*Rendered images with source text*.
◇ ◇ ◇ ◇ ◇ ◇ ◇

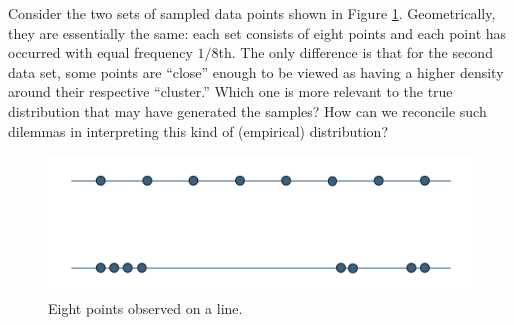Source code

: \documentclass[../../book-main.tex]{subfiles}
\begin{document}
\begin{example}[Density]\label{eg:density} Consider the two sets of sampled data points shown in Figure \ref{fig:1d-line}. Geometrically, they are essentially the same: each set consists of eight points and each point has occurred with equal frequency $1/8$th. The only difference is that for the second data set, some points are ``close'' enough to be viewed as having a higher density around their respective ``cluster.'' Which one is more relevant to the true distribution that may have generated the samples? How can we reconcile such dilemmas in interpreting this kind of (empirical) distribution?
\begin{figure}[t]
	\centering
	\includegraphics[width=0.7\linewidth]{chapters/chapter3/figs/one-dim-distribution.png}
	\caption{Eight points observed on a line.}
	\label{fig:1d-line}
\end{figure}
\end{example}



\end{document}
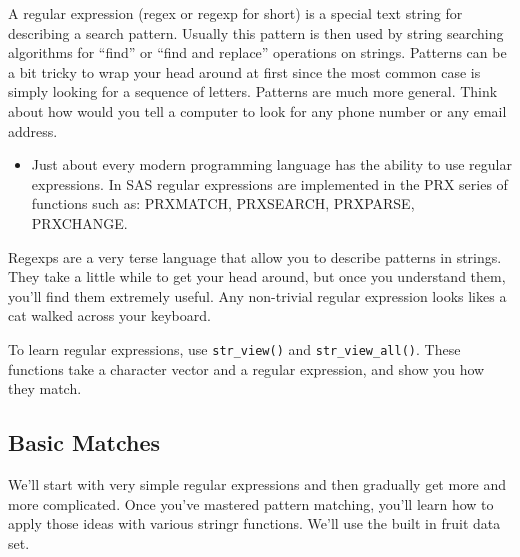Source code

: \documentclass[]{book}
\newenvironment{rmdblock}[1]
  {\begin{shaded*}
  \begin{itemize}
  \renewcommand{\labelitemi}{
    \raisebox{-.7\height}[0pt][0pt]{
      {\setkeys{Gin}{width=3em,keepaspectratio}\texttt{[image: images/\#1]}}
    }
  }
  \item
  }
  {
  \end{itemize}
  \end{shaded*}
  }
\newenvironment{rmdnote}
  {\begin{rmdblock}{note}}
  {\end{rmdblock}}
\theoremstyle{definition}
\theoremstyle{definition}
\theoremstyle{definition}
\theoremstyle{remark}
\let\BeginKnitrBlock\begin \let\EndKnitrBlock\end
\begin{document}
A regular expression (regex or regexp for short) is a special text
string for describing a search pattern. Usually this pattern is then
used by string searching algorithms for ``find'' or ``find and replace''
operations on strings. Patterns can be a bit tricky to wrap your head
around at first since the most common case is simply looking for a
sequence of letters. Patterns are much more general. Think about how
would you tell a computer to look for any phone number or any email
address.

\begin{rmdnote}
Just about every modern programming language has the ability to use
regular expressions. In SAS regular expressions are implemented in the
PRX series of functions such as: PRXMATCH, PRXSEARCH, PRXPARSE,
PRXCHANGE.
\end{rmdnote}

Regexps are a very terse language that allow you to describe patterns in
strings. They take a little while to get your head around, but once you
understand them, you'll find them extremely useful. Any non-trivial
regular expression looks likes a cat walked across your keyboard.

\BeginKnitrBlock{rmdtip}
To learn regular expressions, use \texttt{str\_view()} and
\texttt{str\_view\_all()}. These functions take a character vector and a
regular expression, and show you how they match.
\EndKnitrBlock{rmdtip}

\hypertarget{basic-matches}{%
\subsection{Basic Matches}\label{basic-matches}}

We'll start with very simple regular expressions and then gradually get
more and more complicated. Once you've mastered pattern matching, you'll
learn how to apply those ideas with various stringr functions. We'll use
the built in fruit data set.
\end{document}
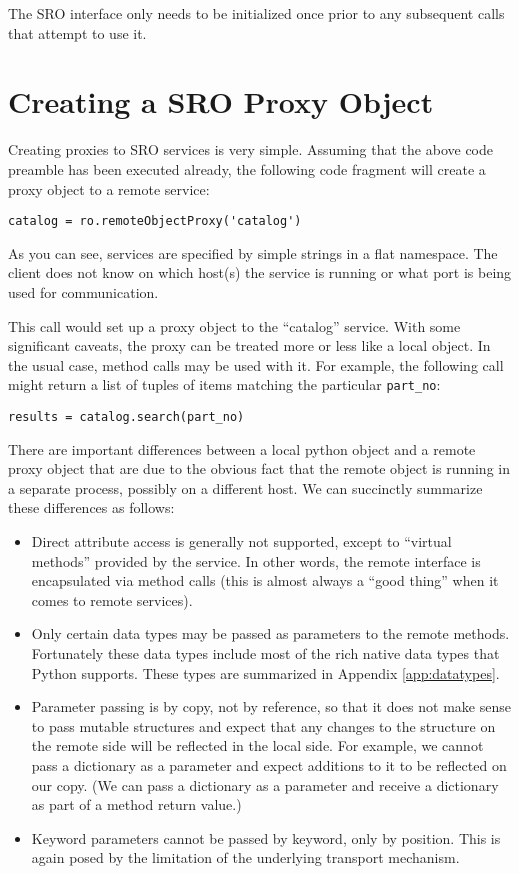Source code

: \documentclass[11pt]{report}
\begin{document}
The SRO interface only needs to be initialized once prior to any
subsequent calls that attempt to use it.

\section{Creating a SRO Proxy Object}
Creating proxies to SRO services is very simple.  Assuming that the
above code preamble has been executed already, the following code
fragment will create a proxy object to a remote service:
\begin{verbatim}
catalog = ro.remoteObjectProxy('catalog')
\end{verbatim}
As you can see, services are specified by simple strings in a flat
namespace.  The client does not know on which host(s) the service is running
or what port is being used for communication.

This call would set up a proxy object to the ``catalog'' service.
With some significant caveats, the proxy can be treated more or less like a
local object.  In the usual case, method calls may be used with it.
For example, the following call might return a list of tuples of
items matching the particular {\tt part\_no}:
\begin{verbatim}
results = catalog.search(part_no)
\end{verbatim}
There are important differences between a local python object and a
remote proxy object that are due to the obvious fact that the remote
object is running in a separate process, possibly on a different host. 
We can succinctly summarize these differences as follows:
\begin{itemize}
\item Direct attribute access is generally not supported, except to
  ``virtual methods'' provided by the service.  In other words, the
  remote interface is encapsulated via method calls (this is almost
  always a ``good thing'' when it comes to remote services).
\item Only certain data types may be passed as parameters to the remote
  methods.  Fortunately these data types include most of the rich native
  data types that Python supports.  These types are summarized in
  Appendix \ref{app:datatypes}. 
\item Parameter passing is by copy, not by reference, so that it does
  not make sense to pass mutable structures and expect that any changes
  to the structure on the remote side will be reflected in the local
  side.  For example, we cannot pass a dictionary as a parameter and
  expect additions to it to be reflected on our copy.  (We can pass a
  dictionary as a parameter and receive a dictionary as part of a method
  return value.)
\item Keyword parameters cannot be passed by keyword, only by position.
  This is again posed by the limitation of the underlying transport
  mechanism. 
\end{itemize}
\end{document}
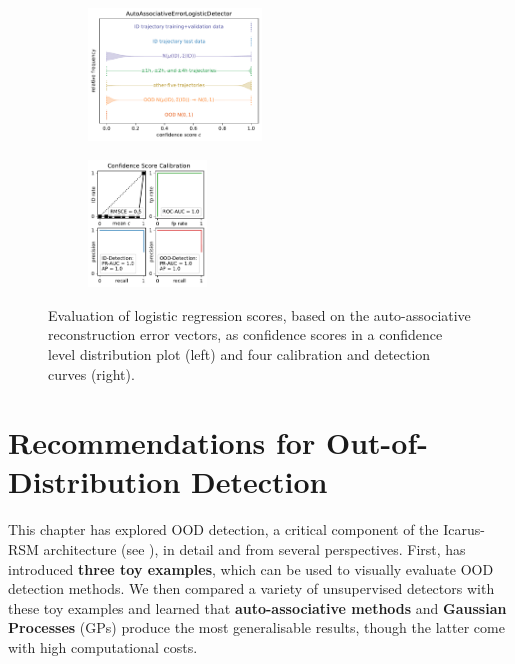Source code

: \begin{figure}[H]
    \centering
    \begin{subfigure}
        \centering
        \includegraphics[width=0.505\textwidth,valign=t]{ood-detection/figures/confidence-score/ood.autoassociativeerrorlogisticdetector-distribution.pdf}
    \end{subfigure}
    \begin{subfigure}
        \centering
        \includegraphics[width=0.345\textwidth,valign=t]{ood-detection/figures/confidence-score/ood.autoassociativeerrorlogisticdetector-calibration.pdf}
    \end{subfigure}

    \caption[Evaluation of Error-based Logistic Regression Scores as Confidence Scores]{Evaluation of logistic regression scores, based on the auto-associative reconstruction error vectors, as confidence scores in a confidence level distribution plot (left) and four calibration and detection curves (right).}
    \label{fig:logistic-error-ood-scoring}
\end{figure}

\vspace{-1.5em}
\section{Recommendations for Out-of-Distribution Detection} \label{txt:ood-recommendations}

This chapter has explored OOD detection, a critical component of the Icarus-RSM architecture (see ), in detail and from several perspectives. First,  has introduced \textbf{three toy examples}, which can be used to visually evaluate OOD detection methods. We then compared a variety of unsupervised detectors with these toy examples and learned that \textbf{auto-associative methods} and \textbf{Gaussian Processes} (GPs) produce the most generalisable results, though the latter come with high computational costs.

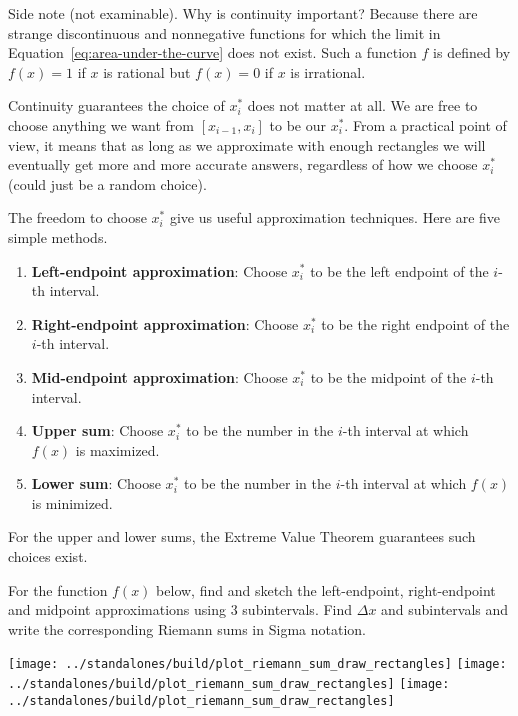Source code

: \documentclass[../main.tex]{subfiles}
\begin{document}
  Side note (not examinable). Why is continuity important? Because there are strange discontinuous and nonnegative functions for which the limit in Equation~\eqref{eq:area-under-the-curve} does not exist.  Such a function \(f\) is defined by \(f(x) = 1\) if \(x\) is rational but \(f(x) = 0\) if \(x\) is irrational. 
 
  \clearpage
  Continuity guarantees the choice of \(x_{i}^{*}\) does not matter at all. We are free to choose anything we want from \([x_{i-1}, x_{i}]\) to be our \(x_{i}^{*}\). From a practical point of view, it means that as long as we approximate with enough rectangles we will eventually get more and more accurate answers, regardless of how we choose \(x_{i}^{*}\) (could just be a random choice).

  The freedom to choose \(x_{i}^{*}\) give us useful approximation techniques. Here are five simple methods.
  \begin{enumerate}
    \item \textbf{Left-endpoint approximation}: Choose \(x_{i}^{*}\) to be the left endpoint of the \(i\)-th interval.
    \item \textbf{Right-endpoint approximation}: Choose \(x_{i}^{*}\) to be the right endpoint of the \(i\)-th interval.
    \item \textbf{Mid-endpoint approximation}: Choose \(x_{i}^{*}\) to be the midpoint of the \(i\)-th interval.
    \item \textbf{Upper sum}: Choose \(x_{i}^{*}\) to be the number in the \(i\)-th interval at which \(f(x)\) is maximized.
    \item \textbf{Lower sum}: Choose \(x_{i}^{*}\) to be the number in the \(i\)-th interval at which \(f(x)\) is minimized.
  \end{enumerate}
  For the upper and lower sums, the Extreme Value Theorem guarantees such choices exist.

  \medskip
  \begin{example}
    For the function \(f(x)\) below, find and sketch the left-endpoint, right-endpoint and midpoint approximations using \(3\) subintervals. Find \(\Delta x\) and subintervals and write the corresponding Riemann sums in Sigma notation.

    \hfill{}
    \texttt{[image: ../standalones/build/plot\_riemann\_sum\_draw\_rectangles]}
    \hfill{}
    \texttt{[image: ../standalones/build/plot\_riemann\_sum\_draw\_rectangles]}
    \hfill{}
    \texttt{[image: ../standalones/build/plot\_riemann\_sum\_draw\_rectangles]}
    \hfill{}

  \end{example}
  \clearpage
\end{document}
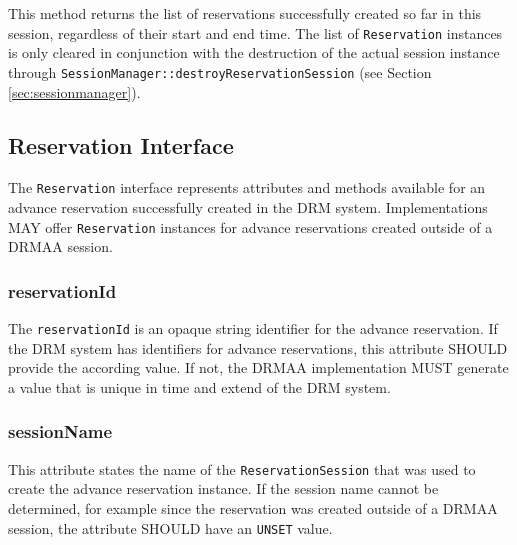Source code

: \documentclass{article}
\newcommand{\h}[1]{\lstinline|#1|}
\newcommand{\rat}[1]{}
\begin{document}
This method returns the list of reservations successfully created so far in this session, regardless of their start and end time. The list of \h{Reservation} instances is only cleared in conjunction with the destruction of the actual session instance through \h{SessionManager::destroyReservationSession} (see Section \ref{sec:sessionmanager}).

\subsection{Reservation Interface}
\label{sec:reservation}

The \h{Reservation} interface represents attributes and methods available for an advance reservation successfully created in the DRM system.  Implementations MAY offer \h{Reservation} instances for advance reservations created outside of a DRMAA session.




\subsubsection{reservationId}
\label{sec:reservationid}

The \h{reservationId} is an opaque string identifier for the advance reservation. If the DRM system has identifiers for advance reservations, this attribute SHOULD provide the according value. If not, the DRMAA implementation MUST generate a value that is unique in time and extend of the DRM system.

\subsubsection{sessionName}

This attribute states the name of the \h{ReservationSession} that was used to create the advance reservation instance. If the session name cannot be determined, for example since the reservation was created outside of a DRMAA session, the attribute SHOULD have an \h{UNSET} value.

\rat{June 29th 2011 conf call decided to return session names instead of session objects. This keeps the consistent approach that instantiated session objects represent a live ``connection'' to the DRMS. Connecting to the referenced session is then a separate explicit step in the application. It also supports better that people create instances from reservation created outside of a DRMAA session.
}
\end{document}
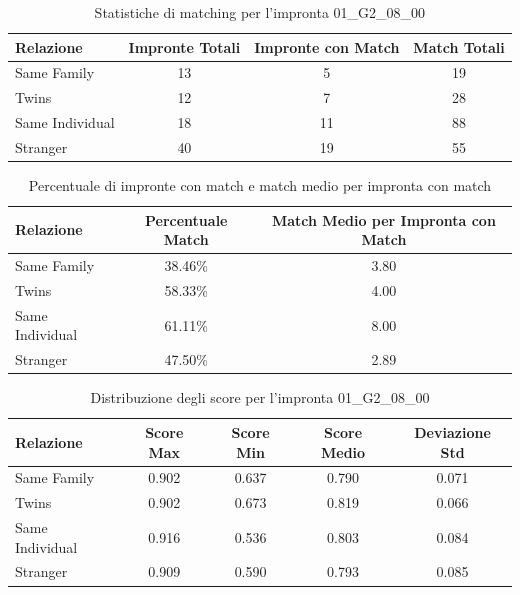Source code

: \begin{table}[htbp]
\centering
\caption{Statistiche di matching per l'impronta 01\_G2\_08\_00}
\label{tab:results_01_G2_08_00}
\begin{tabular}{|l|c|c|c|}
\hline
\textbf{Relazione} & \textbf{Impronte Totali} & \textbf{Impronte con Match} & \textbf{Match Totali} \\
\hline
Same Family & 13 & 5 & 19 \\
\hline
Twins & 12 & 7 & 28 \\
\hline
Same Individual & 18 & 11 & 88 \\
\hline
Stranger & 40 & 19 & 55 \\
\hline
\end{tabular}
\end{table}


\begin{table}[htbp]
\centering
\caption{Percentuale di impronte con match e match medio per impronta con match}
\label{tab:match_percentage_01_G2_08_00}
\begin{tabular}{|l|c|c|}
\hline
\textbf{Relazione} & \textbf{Percentuale Match} & \textbf{Match Medio per Impronta con Match} \\
\hline
Same Family & 38.46\% & 3.80 \\
\hline
Twins & 58.33\% & 4.00 \\
\hline
Same Individual & 61.11\% & 8.00 \\
\hline
Stranger & 47.50\% & 2.89 \\
\hline
\end{tabular}
\end{table}


\begin{table}[htbp]
\centering
\caption{Distribuzione degli score per l'impronta 01\_G2\_08\_00}
\label{tab:scores_01_G2_08_00}
\begin{tabular}{|l|c|c|c|c|}
\hline
\textbf{Relazione} & \textbf{Score Max} & \textbf{Score Min} & \textbf{Score Medio} & \textbf{Deviazione Std} \\
\hline
Same Family & 0.902 & 0.637 & 0.790 & 0.071 \\
\hline
Twins & 0.902 & 0.673 & 0.819 & 0.066 \\
\hline
Same Individual & 0.916 & 0.536 & 0.803 & 0.084 \\
\hline
Stranger & 0.909 & 0.590 & 0.793 & 0.085 \\
\hline
\end{tabular}
\end{table}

◇ ◇ ◇ ◇ ◇ ◇ ◇

*Task directions*. The required output is the stretch of entries above from the line containing "catalog = ro.remoteObjectProxy('catalog')" through the line containing "object is running", reproduced exactly.

*Solved problem*.
catalog = ro.remoteObjectProxy('catalog')
\end{verbatim}
As you can see, services are specified by simple strings in a flat
namespace.  The client does not know on which host(s) the service is running
or what port is being used for communication.

This call would set up a proxy object to the ``catalog'' service.
With some significant caveats, the proxy can be treated more or less like a
local object.  In the usual case, method calls may be used with it.
For example, the following call might return a list of tuples of
items matching the particular {\tt part\_no}:
\begin{verbatim}
results = catalog.search(part_no)
\end{verbatim}
There are important differences between a local python object and a
remote proxy object that are due to the obvious fact that the remote
object is running in a separate process, possibly on a different host. 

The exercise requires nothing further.